In a major crackdown against radical Islamist organisation Popular Front of India (PFI), the National Investigation Agency (NIA), Enforcement Directorate (ED), and State Police forces carried out multiple raids across the country and arrested 106 functionaries and leaders. Among those arrested are 22 from Kerala, 20 each from Karnataka and Maharashtra, 10 from Tamil Nadu, nine from Assam, eight from Uttar Pradesh, five from Andhra Pradesh, four from Maharashtra, three each from Delhi and Puducherry, and two from Rajasthan. The arrests have been on various charges, including alleged terror funding and money laundering. The NIA termed it the “largest-ever investigation process till date”.
NIA alone arrested 45 PFI activists who, officials said, will be booked under the stringent Unlawful Activities (Prevention) Act (UAPA). They are accused of indulging in ‘unlawful activities promoting enmity among communities’ and ‘waging war against the country’.
The agency has registered five cases under which all the arrests have been made. The NIA has been given four-day custody of all PFI activists arrested in Delhi. In Mumbai, a court remanded five PFI activists in the custody of the Maharashtra Anti-Terrorism Squad.
NIA claims that PFI has links with several Left-wing extremists and Dalit organisations that campaign on issues of police atrocities, fake encounters, alleged imprisonment of innocent people as under-trials by falsely implicating them in terror cases, and campaigning against the UAPA).
PFI’s plans to liquidate several RSS-BJP leaders came to light when the Kerala Special Investigation Team arrested PFI activist Sirajjuddin on September 17 in connection with the brutal murder of RSS leader Srinivasan on April 16. A list of 12 potential RSS-BJP leaders on the hit list from Malappuram was seized from him.

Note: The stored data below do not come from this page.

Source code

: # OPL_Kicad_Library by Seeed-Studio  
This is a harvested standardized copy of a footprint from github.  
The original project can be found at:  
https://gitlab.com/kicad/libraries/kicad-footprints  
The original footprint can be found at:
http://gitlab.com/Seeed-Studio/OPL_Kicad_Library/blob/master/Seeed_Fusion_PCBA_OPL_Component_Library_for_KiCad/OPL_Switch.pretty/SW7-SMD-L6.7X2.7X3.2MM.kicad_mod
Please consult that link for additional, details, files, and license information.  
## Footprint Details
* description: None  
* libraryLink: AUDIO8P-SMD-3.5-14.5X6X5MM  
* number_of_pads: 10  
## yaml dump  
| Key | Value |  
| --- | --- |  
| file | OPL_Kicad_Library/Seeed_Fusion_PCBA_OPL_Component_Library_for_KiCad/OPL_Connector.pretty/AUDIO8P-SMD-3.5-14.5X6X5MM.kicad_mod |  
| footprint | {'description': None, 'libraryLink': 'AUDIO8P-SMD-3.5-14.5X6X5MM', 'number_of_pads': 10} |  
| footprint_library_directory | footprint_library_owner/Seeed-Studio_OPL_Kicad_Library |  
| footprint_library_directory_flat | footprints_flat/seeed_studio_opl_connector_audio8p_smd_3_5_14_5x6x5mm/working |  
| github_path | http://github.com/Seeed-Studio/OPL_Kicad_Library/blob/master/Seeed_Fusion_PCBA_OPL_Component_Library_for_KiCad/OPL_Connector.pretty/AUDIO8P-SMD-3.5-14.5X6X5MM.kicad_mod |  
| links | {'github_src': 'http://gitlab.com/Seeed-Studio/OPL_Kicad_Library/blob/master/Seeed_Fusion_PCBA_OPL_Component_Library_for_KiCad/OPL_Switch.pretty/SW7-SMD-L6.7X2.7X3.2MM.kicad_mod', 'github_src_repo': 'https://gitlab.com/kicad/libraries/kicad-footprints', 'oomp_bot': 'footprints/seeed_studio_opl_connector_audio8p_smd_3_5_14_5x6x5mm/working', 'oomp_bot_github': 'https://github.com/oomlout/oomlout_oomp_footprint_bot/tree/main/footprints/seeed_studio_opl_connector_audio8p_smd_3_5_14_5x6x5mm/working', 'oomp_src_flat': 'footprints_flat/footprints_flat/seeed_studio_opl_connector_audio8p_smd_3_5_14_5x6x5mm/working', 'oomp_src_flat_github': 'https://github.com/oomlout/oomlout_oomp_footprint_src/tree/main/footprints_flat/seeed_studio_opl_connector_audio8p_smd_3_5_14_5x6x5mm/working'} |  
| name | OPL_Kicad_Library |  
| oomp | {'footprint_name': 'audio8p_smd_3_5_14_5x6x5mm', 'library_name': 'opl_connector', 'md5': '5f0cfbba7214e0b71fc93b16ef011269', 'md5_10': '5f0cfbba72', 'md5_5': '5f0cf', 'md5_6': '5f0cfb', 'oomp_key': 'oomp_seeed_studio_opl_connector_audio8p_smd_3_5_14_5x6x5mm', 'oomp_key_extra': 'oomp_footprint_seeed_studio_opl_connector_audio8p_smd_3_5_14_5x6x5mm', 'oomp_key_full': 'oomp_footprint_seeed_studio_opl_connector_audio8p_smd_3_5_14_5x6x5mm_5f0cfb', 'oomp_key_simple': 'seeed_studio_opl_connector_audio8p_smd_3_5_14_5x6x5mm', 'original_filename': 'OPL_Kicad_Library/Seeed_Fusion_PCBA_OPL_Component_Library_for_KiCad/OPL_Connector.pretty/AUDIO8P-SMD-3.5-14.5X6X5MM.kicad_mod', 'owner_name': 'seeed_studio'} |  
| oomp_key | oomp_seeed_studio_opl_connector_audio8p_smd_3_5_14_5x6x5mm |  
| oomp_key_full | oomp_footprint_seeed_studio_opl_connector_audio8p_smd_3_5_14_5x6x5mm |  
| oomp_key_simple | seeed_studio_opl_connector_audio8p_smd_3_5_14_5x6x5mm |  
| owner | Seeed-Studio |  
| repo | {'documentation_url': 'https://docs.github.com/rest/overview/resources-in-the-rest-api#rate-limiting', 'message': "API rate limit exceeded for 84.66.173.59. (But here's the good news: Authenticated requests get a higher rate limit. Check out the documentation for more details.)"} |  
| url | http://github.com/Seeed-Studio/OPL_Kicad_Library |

In July this year, the Bihar Police busted a potential terror module by arresting two persons, including a retired Jharkhand police officer, with links to PFI. The police have also unearthed an eight-page document titled ‘India 2047- Towards rule of Islam in India’ that talks about plans to establish an “Islamic government” in India by the 100th anniversary of the country’s Independence.
The Islamist organisation was formed on November 9, 2006, in Bengaluru after merging three Islamic organisations–the National Development Front of Kerala, Karnataka Forum for Dignity and Manitha Neethi Pasarai of Tamil Nadu . The PFI also has a political group – Social Democratic Party of India (SDPI). A total of 46 accused have been convicted in terror cases since 2010; 355 have already been charge-sheeted.